Jo Grini and his son Fredrik will be in the Norwegian team with Aril Rosvik, and I hope that Jo will have no quarrels with the rules or timing this year and concentrate on making the final rounds. Poland were strong in Bovec last year and Wojciech Byrski’s models and his piloting skills will make him a favourite. Jan Littva, the younger, from Slovakia will be competing with his father, also Jan Littva, but I do not see any conflict of interest except when it comes to the scores.

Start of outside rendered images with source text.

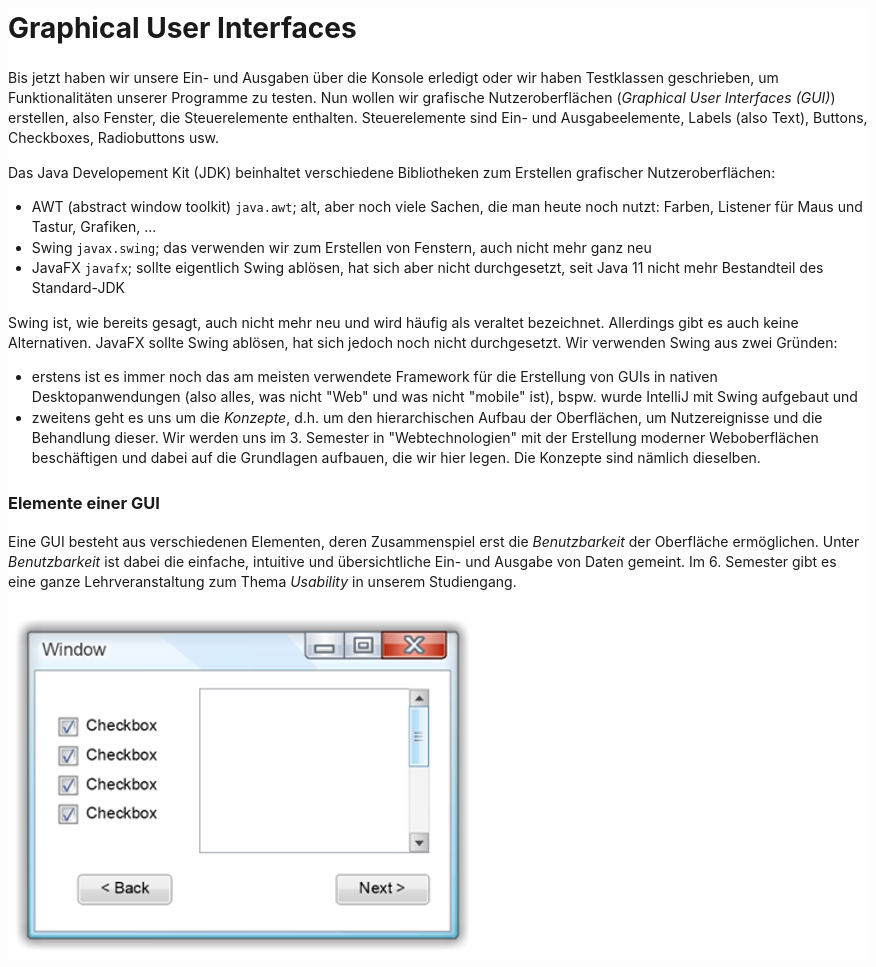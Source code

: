 # Graphical User Interfaces

Bis jetzt haben wir unsere Ein- und Ausgaben über die Konsole erledigt oder wir haben Testklassen geschrieben, um Funktionalitäten unserer Programme zu testen. Nun wollen wir grafische Nutzeroberflächen (*Graphical User Interfaces (GUI)*) erstellen, also Fenster, die Steuerelemente enthalten. Steuerelemente sind Ein- und Ausgabeelemente, Labels (also Text), Buttons, Checkboxes, Radiobuttons usw. 

Das Java Developement Kit (JDK) beinhaltet verschiedene Bibliotheken zum Erstellen grafischer Nutzeroberflächen:

- AWT (abstract window toolkit) `java.awt`; alt, aber noch viele Sachen, die man heute noch nutzt: Farben, Listener für Maus und Tastur, Grafiken, ...
- Swing `javax.swing`; das verwenden wir zum Erstellen von Fenstern, auch nicht mehr ganz neu
- JavaFX `javafx`; sollte eigentlich Swing ablösen, hat sich aber nicht durchgesetzt, seit Java 11 nicht mehr Bestandteil des Standard-JDK

Swing ist, wie bereits gesagt, auch nicht mehr neu und wird häufig als veraltet bezeichnet. Allerdings gibt es auch keine Alternativen. JavaFX sollte Swing ablösen, hat sich jedoch noch nicht durchgesetzt. Wir verwenden Swing aus zwei Gründen:

- erstens ist es immer noch das am meisten verwendete Framework für die Erstellung von GUIs in nativen Desktopanwendungen (also alles, was nicht "Web" und was nicht "mobile" ist), bspw. wurde IntelliJ mit Swing aufgebaut und
- zweitens geht es uns um die *Konzepte*, d.h. um den hierarchischen Aufbau der Oberflächen, um Nutzereignisse und die Behandlung dieser. Wir werden uns im 3. Semester in "Webtechnologien" mit der Erstellung moderner Weboberflächen beschäftigen und dabei auf die Grundlagen aufbauen, die wir hier legen. Die Konzepte sind nämlich dieselben. 

### Elemente einer GUI

Eine GUI besteht aus verschiedenen Elementen, deren Zusammenspiel erst die *Benutzbarkeit* der Oberfläche ermöglichen. Unter *Benutzbarkeit* ist dabei die einfache, intuitive und übersichtliche Ein- und Ausgabe von Daten gemeint. Im 6. Semester gibt es eine ganze Lehrveranstaltung zum Thema *Usability* in unserem Studiengang. 

![gui](./files/48_gui.png)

Primoz Rizner from Slovenia has a consistent knack of sticking with the leaders and their team is strong. Missing name from the South African team is Craig Goodrum and I guess that his omission stems from the support he is giving to chief organiser Michelle and the whole event. Turkey will be more determined than ever to keep their team triumph in Bovec and you could pick out any one of the team for the final rounds. I go for Eser Kismir.
I wish the UK team all the best, and from the forecast weather conditions, the South African flying experience could be far closer to UK conditions than is usual in FAI chamionships. On their day any one of the three could make it, but with four or five days to fly, they will need a little luck or some of the London 2012 fervour from home.
The United States of America have probably got the largest team on the sod farm, with defending champions Daryl Perkins and Brendon Beardsley, junior but now senior pilot, added to their official team of three pilots. Glad to see that Jim Monaco has come back into the fold as team manager.
That still does not reduce to twelve. My guess list is: Carl Strautins, Arend Borst, Arijan Hucaljuk, Tobi Lammlein, Giovanni Gallazia, Joe Wurts, Joe Grini, Wojciech Byrski, Primoz Rizner, Eser Kismir, Cody Remington and Daryl Perkins. The 2012 champion to be: my bet would be that Arijan will become the first pilot to win both Euro and World championships in consecutive years.
My biggest wish is that everyone taking part has a wonderful sporting championships.